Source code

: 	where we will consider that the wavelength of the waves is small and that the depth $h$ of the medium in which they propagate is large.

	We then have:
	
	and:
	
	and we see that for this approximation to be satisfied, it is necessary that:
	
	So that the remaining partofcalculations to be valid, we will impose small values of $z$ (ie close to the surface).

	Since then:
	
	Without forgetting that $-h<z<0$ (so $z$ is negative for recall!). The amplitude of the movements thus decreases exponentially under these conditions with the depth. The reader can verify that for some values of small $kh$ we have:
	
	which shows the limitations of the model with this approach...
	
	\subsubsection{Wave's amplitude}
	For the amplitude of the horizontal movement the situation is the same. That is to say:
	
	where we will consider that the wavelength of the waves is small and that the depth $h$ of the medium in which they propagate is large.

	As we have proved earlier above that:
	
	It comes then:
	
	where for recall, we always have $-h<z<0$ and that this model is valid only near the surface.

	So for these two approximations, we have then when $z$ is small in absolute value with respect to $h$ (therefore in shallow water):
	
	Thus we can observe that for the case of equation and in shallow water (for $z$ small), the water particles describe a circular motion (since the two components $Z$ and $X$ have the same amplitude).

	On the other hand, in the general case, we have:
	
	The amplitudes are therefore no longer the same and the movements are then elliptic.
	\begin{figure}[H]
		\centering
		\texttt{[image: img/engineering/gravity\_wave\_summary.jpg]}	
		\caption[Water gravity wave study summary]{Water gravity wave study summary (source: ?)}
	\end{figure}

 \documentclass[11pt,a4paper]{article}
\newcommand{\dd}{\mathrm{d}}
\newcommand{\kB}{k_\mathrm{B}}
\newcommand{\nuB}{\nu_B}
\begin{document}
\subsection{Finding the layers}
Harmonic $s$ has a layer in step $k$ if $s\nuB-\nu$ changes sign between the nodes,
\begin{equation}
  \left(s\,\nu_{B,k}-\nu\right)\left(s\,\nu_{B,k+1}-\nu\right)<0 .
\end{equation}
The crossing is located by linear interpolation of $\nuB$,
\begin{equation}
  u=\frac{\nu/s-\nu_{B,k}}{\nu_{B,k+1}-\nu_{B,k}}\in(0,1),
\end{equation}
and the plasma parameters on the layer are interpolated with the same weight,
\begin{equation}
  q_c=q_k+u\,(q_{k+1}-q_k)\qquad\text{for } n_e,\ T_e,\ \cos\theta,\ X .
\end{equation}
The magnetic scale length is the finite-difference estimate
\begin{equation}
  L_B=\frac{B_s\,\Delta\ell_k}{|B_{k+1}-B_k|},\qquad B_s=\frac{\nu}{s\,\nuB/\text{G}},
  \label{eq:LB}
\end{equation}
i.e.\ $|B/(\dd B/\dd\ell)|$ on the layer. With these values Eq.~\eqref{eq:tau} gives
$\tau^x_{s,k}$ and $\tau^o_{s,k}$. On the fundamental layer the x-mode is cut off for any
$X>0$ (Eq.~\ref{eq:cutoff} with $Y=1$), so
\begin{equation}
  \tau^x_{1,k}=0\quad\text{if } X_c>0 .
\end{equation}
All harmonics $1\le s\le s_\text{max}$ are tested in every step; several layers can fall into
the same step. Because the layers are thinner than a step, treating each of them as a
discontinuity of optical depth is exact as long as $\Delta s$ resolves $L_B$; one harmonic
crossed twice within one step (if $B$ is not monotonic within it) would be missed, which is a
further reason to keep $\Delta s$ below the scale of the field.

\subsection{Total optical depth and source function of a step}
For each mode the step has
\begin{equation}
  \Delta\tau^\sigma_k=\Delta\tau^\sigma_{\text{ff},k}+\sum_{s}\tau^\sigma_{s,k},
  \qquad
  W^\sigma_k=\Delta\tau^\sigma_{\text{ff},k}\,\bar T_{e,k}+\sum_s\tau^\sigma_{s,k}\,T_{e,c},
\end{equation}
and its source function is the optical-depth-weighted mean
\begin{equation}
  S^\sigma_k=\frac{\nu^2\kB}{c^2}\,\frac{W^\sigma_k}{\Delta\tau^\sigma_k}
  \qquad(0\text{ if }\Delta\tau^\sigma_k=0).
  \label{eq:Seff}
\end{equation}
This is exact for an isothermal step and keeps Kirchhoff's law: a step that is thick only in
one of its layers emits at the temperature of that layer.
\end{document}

_ _ _

:: Instructions to follow ::
Return only the exact lines from the opening of the records through the line that contains "So for these", both included.

:: Solution ::
Source code

: 	where we will consider that the wavelength of the waves is small and that the depth $h$ of the medium in which they propagate is large.

	We then have:
	
	and:
	
	and we see that for this approximation to be satisfied, it is necessary that:
	
	So that the remaining partofcalculations to be valid, we will impose small values of $z$ (ie close to the surface).

	Since then:
	
	Without forgetting that $-h<z<0$ (so $z$ is negative for recall!). The amplitude of the movements thus decreases exponentially under these conditions with the depth. The reader can verify that for some values of small $kh$ we have:
	
	which shows the limitations of the model with this approach...
	
	\subsubsection{Wave's amplitude}
	For the amplitude of the horizontal movement the situation is the same. That is to say:
	
	where we will consider that the wavelength of the waves is small and that the depth $h$ of the medium in which they propagate is large.

	As we have proved earlier above that:
	
	It comes then:
	
	where for recall, we always have $-h<z<0$ and that this model is valid only near the surface.

	So for these two approximations, we have then when $z$ is small in absolute value with respect to $h$ (therefore in shallow water):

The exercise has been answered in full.